- Assigned task
Set down the whole listing below exactly. The pictures stay out.

*** Opening Data under study ***

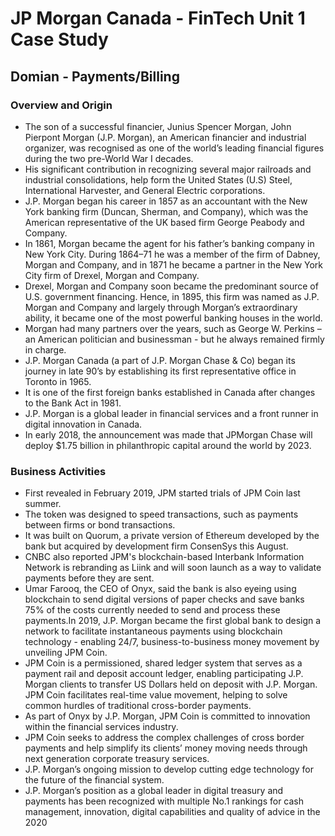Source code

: # JP Morgan Canada - FinTech Unit 1 Case Study
## **Domian - Payments/Billing**

### **Overview and Origin**

* The son of a successful financier, Junius Spencer Morgan, John Pierpont Morgan (J.P. Morgan), an American financier and industrial organizer, was recognised as one of the world’s leading financial figures during the two pre-World War I decades. 
* His significant contribution in recognizing several major railroads and industrial consolidations, help form the United States (U.S) Steel, International Harvester, and General Electric corporations. 
* J.P. Morgan began his career in 1857 as an accountant with the New York banking firm (Duncan, Sherman, and Company), which was the American representative of the UK based firm George Peabody and Company. 
* In 1861, Morgan became the agent for his father’s banking company in New York City. During 1864–71 he was a member of the firm of Dabney, Morgan and Company, and in 1871 he became a partner in the New York City firm of Drexel, Morgan and Company. 
* Drexel, Morgan and Company soon became the predominant source of U.S. government financing. Hence, in 1895, this firm was named as J.P. Morgan and Company and largely through Morgan’s extraordinary ability, it became one of the most powerful banking houses in the world.
* Morgan had many partners over the years, such as George W. Perkins – an American politician and businessman - but he always remained firmly in charge.
* J.P. Morgan Canada (a part of J.P. Morgan Chase & Co) began its journey in late 90’s by establishing its first representative office in Toronto in 1965.
* It is one of the first foreign banks established in Canada after changes to the Bank Act in 1981.
* J.P. Morgan is a global leader in financial services and a front runner in digital innovation in Canada. 
* In early 2018, the announcement was made that JPMorgan Chase will deploy $1.75 billion in philanthropic capital around the world by 2023. 

### **Business Activities**
 
* First revealed in February 2019, JPM started trials of JPM Coin last summer. 
* The token was designed to speed transactions, such as payments between firms or bond transactions.
* It was built on Quorum, a private version of Ethereum developed by the bank but acquired by development firm ConsenSys this August.
* CNBC also reported JPM's blockchain-based Interbank Information Network is rebranding as Liink and will soon launch as a way to validate payments before they are sent.
*   Umar Farooq, the CEO of Onyx, said the bank is also eyeing using blockchain to send digital versions of paper checks and save banks 75% of the costs currently needed to send and process these payments.In 2019, J.P. Morgan became the first global bank to design a network to facilitate instantaneous payments using blockchain technology - enabling 24/7, business-to-business money movement by unveiling JPM Coin.
* JPM Coin is a permissioned, shared ledger system that serves as a payment rail and deposit account ledger, enabling participating J.P. Morgan clients to transfer US Dollars held on deposit with J.P. Morgan. JPM Coin facilitates real-time value movement, helping to solve common hurdles of traditional cross-border payments.
* As part of Onyx by J.P. Morgan, JPM Coin is committed to innovation within the financial services industry. 
* JPM Coin seeks to address the complex challenges of cross border payments and help simplify its clients’ money moving needs through next generation corporate treasury services.
* J.P. Morgan’s ongoing mission to develop cutting edge technology for the future of the financial system.
* J.P. Morgan’s position as a global leader in digital treasury and payments has been recognized with multiple No.1 rankings for cash management, innovation, digital capabilities and quality of advice in the 2020 

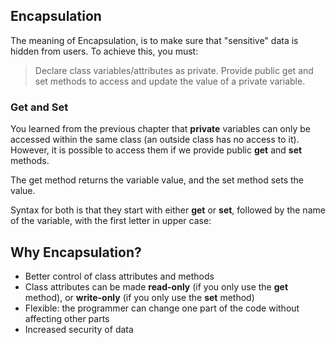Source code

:## Encapsulation
The meaning of Encapsulation, is to make sure that "sensitive" data is hidden from users. To achieve this, you must:

> Declare class variables/attributes as private.
> Provide public get and set methods to access and update the value of a private variable.

### Get and Set
You learned from the previous chapter that **private** variables can only be accessed within the same class (an outside class has no access to it). However, it is possible to access them if we provide public **get** and **set** methods.

The get method returns the variable value, and the set method sets the value.

Syntax for both is that they start with either **get** or **set**, followed by the name of the variable, with the first letter in upper case:

## Why Encapsulation?
- Better control of class attributes and methods
- Class attributes can be made **read-only** (if you only use the **get** method), or **write-only** (if you only use the **set** method)
- Flexible: the programmer can change one part of the code without affecting other parts
- Increased security of data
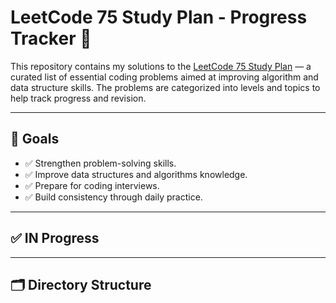 # LeetCode 75 Study Plan - Progress Tracker 🚀

This repository contains my solutions to the [LeetCode 75 Study Plan](https://leetcode.com/study-plan/leetcode-75/) — a curated list of essential coding problems aimed at improving algorithm and data structure skills. The problems are categorized into levels and topics to help track progress and revision.

---

## 📌 Goals

- ✅ Strengthen problem-solving skills.
- ✅ Improve data structures and algorithms knowledge.
- ✅ Prepare for coding interviews.
- ✅ Build consistency through daily practice.

---

## ✅ IN Progress
---

## 🗂️ Directory Structure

*** Closing Data under study ***

- Output
Source code

: # JP Morgan Canada - FinTech Unit 1 Case Study
## **Domian - Payments/Billing**

### **Overview and Origin**

* The son of a successful financier, Junius Spencer Morgan, John Pierpont Morgan (J.P. Morgan), an American financier and industrial organizer, was recognised as one of the world’s leading financial figures during the two pre-World War I decades. 
* His significant contribution in recognizing several major railroads and industrial consolidations, help form the United States (U.S) Steel, International Harvester, and General Electric corporations. 
* J.P. Morgan began his career in 1857 as an accountant with the New York banking firm (Duncan, Sherman, and Company), which was the American representative of the UK based firm George Peabody and Company. 
* In 1861, Morgan became the agent for his father’s banking company in New York City. During 1864–71 he was a member of the firm of Dabney, Morgan and Company, and in 1871 he became a partner in the New York City firm of Drexel, Morgan and Company. 
* Drexel, Morgan and Company soon became the predominant source of U.S. government financing. Hence, in 1895, this firm was named as J.P. Morgan and Company and largely through Morgan’s extraordinary ability, it became one of the most powerful banking houses in the world.
* Morgan had many partners over the years, such as George W. Perkins – an American politician and businessman - but he always remained firmly in charge.
* J.P. Morgan Canada (a part of J.P. Morgan Chase & Co) began its journey in late 90’s by establishing its first representative office in Toronto in 1965.
* It is one of the first foreign banks established in Canada after changes to the Bank Act in 1981.
* J.P. Morgan is a global leader in financial services and a front runner in digital innovation in Canada. 
* In early 2018, the announcement was made that JPMorgan Chase will deploy $1.75 billion in philanthropic capital around the world by 2023. 

### **Business Activities**
 
* First revealed in February 2019, JPM started trials of JPM Coin last summer. 
* The token was designed to speed transactions, such as payments between firms or bond transactions.
* It was built on Quorum, a private version of Ethereum developed by the bank but acquired by development firm ConsenSys this August.
* CNBC also reported JPM's blockchain-based Interbank Information Network is rebranding as Liink and will soon launch as a way to validate payments before they are sent.
*   Umar Farooq, the CEO of Onyx, said the bank is also eyeing using blockchain to send digital versions of paper checks and save banks 75% of the costs currently needed to send and process these payments.In 2019, J.P. Morgan became the first global bank to design a network to facilitate instantaneous payments using blockchain technology - enabling 24/7, business-to-business money movement by unveiling JPM Coin.
* JPM Coin is a permissioned, shared ledger system that serves as a payment rail and deposit account ledger, enabling participating J.P. Morgan clients to transfer US Dollars held on deposit with J.P. Morgan. JPM Coin facilitates real-time value movement, helping to solve common hurdles of traditional cross-border payments.
* As part of Onyx by J.P. Morgan, JPM Coin is committed to innovation within the financial services industry. 
* JPM Coin seeks to address the complex challenges of cross border payments and help simplify its clients’ money moving needs through next generation corporate treasury services.
* J.P. Morgan’s ongoing mission to develop cutting edge technology for the future of the financial system.
* J.P. Morgan’s position as a global leader in digital treasury and payments has been recognized with multiple No.1 rankings for cash management, innovation, digital capabilities and quality of advice in the 2020 

Source code

:## Encapsulation
The meaning of Encapsulation, is to make sure that "sensitive" data is hidden from users. To achieve this, you must:

> Declare class variables/attributes as private.
> Provide public get and set methods to access and update the value of a private variable.

### Get and Set
You learned from the previous chapter that **private** variables can only be accessed within the same class (an outside class has no access to it). However, it is possible to access them if we provide public **get** and **set** methods.

The get method returns the variable value, and the set method sets the value.

Syntax for both is that they start with either **get** or **set**, followed by the name of the variable, with the first letter in upper case:

## Why Encapsulation?
- Better control of class attributes and methods
- Class attributes can be made **read-only** (if you only use the **get** method), or **write-only** (if you only use the **set** method)
- Flexible: the programmer can change one part of the code without affecting other parts
- Increased security of data
 # LeetCode 75 Study Plan - Progress Tracker 🚀

This repository contains my solutions to the [LeetCode 75 Study Plan](https://leetcode.com/study-plan/leetcode-75/) — a curated list of essential coding problems aimed at improving algorithm and data structure skills. The problems are categorized into levels and topics to help track progress and revision.

---

## 📌 Goals

- ✅ Strengthen problem-solving skills.
- ✅ Improve data structures and algorithms knowledge.
- ✅ Prepare for coding interviews.
- ✅ Build consistency through daily practice.

---

## ✅ IN Progress
---

## 🗂️ Directory Structure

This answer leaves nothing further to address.